# Sécurité des portes



## Abelianne (26 Août 2022)

Bonjour, je cherche un moyen de sécuriser efficacement les portes, pour empêcher les enfants de se coincer les doigts (et ceux des copains).
Merci de me donner vos astuces et matériel utilisé.


----------



## mamytata (26 Août 2022)

Bonjour, moi j'ai acheté des bloques portes que l'on met sur les charnières.

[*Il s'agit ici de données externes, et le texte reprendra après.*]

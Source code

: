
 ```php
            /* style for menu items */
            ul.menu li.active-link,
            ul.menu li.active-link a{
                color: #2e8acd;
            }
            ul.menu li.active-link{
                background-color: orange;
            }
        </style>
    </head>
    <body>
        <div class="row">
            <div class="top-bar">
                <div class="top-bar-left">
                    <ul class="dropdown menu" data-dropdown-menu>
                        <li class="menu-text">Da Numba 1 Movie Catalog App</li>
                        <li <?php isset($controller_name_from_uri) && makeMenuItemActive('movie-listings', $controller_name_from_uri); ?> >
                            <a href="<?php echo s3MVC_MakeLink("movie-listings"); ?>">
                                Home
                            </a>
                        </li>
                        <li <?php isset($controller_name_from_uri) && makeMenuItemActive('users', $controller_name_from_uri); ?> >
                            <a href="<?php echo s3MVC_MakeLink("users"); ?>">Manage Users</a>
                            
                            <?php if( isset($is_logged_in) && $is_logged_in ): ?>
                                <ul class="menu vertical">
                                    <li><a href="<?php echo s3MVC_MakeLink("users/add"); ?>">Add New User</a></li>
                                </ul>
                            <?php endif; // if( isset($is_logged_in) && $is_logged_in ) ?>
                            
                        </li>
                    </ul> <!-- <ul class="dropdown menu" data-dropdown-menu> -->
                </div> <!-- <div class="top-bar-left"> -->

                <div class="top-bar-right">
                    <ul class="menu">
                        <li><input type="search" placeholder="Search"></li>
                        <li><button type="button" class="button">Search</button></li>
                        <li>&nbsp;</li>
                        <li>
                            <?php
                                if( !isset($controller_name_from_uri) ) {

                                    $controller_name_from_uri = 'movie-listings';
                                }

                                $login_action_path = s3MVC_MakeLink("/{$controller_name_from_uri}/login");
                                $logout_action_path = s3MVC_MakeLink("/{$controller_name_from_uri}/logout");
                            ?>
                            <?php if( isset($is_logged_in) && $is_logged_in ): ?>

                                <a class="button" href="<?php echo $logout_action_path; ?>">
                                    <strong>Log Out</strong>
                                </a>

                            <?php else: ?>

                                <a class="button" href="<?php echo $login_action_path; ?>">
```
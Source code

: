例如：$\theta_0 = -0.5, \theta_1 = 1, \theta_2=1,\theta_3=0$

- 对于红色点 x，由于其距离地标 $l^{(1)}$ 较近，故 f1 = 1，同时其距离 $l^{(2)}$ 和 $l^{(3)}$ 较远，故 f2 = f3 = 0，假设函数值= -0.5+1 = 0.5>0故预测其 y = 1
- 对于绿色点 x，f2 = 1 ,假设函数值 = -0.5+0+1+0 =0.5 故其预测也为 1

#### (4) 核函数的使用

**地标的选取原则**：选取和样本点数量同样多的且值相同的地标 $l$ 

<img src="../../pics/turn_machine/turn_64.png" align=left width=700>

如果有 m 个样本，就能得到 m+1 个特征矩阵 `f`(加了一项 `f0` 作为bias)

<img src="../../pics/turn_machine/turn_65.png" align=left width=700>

C'est valable aussi pour les fenêtres.


----------



## Marine35 (26 Août 2022)

Bonjour, les portes restent fermées avec interdiction de les ouvrir et fermer. Sinon j’utilise des blocs porte et j’ai sécurisé l’accès à mon sous-sol par un verrou en hauteur


----------



## angèle1982 (26 Août 2022)

Tout comme Marine les enfants n'ont pas à ouvrir les portes chez vous cela s'apprend comme tout le reste ! à vous de faire le nécessaire d'autres personnes vivent chez vous et n'ont pas à avoir de bloque portes pour pouvoir vaquer à leurs occupations ! mon mari étant à la retraite je lui ai dit de toujours faire attention avec la fermeture des portes c'est devenu un réflexe chez moi et Dieu merci jamais eu d'accidents ! j'apprends aux enfants de ne pas mettre les doigts dans le coin des portes ... déjà qu'il y a des barrières TV attachées faut pas pousser qd même !!!


----------



## Catie6432 (26 Août 2022)

Les chambres ne sont utilisées que pour les siestes et sont donc simplement ouvertes le temps de coucher et lever les enfants. Concernant les autres espaces ma salle de vie est ouverte sur la cuisine et le sas d'entrée. Il n'y a qu'une porte de la cuisine au cellier (porte qui ferme à clé) et la porte d'entrée, fermée à clé systématiquement après un passage. Je n'ai jamais utilisé de bloque porte et cela n'a jamais posé de problème lors des visites de renouvellement.


----------



## nounoucat1 (26 Août 2022)

Alors chez nous c'est facile que les adultes sont autorisés à ouvrir et fermer les portes.
Quand les parents en sont encore aux transmissions il y a des petits qui souhaitaient partir en ouvrant la porte d'entrée et partant seul ah non pas de ça. C'est un point qui chez nous est une règle stricte . D'ailleurs les seules règles où j'étais stricte c'est celles de la sécurité.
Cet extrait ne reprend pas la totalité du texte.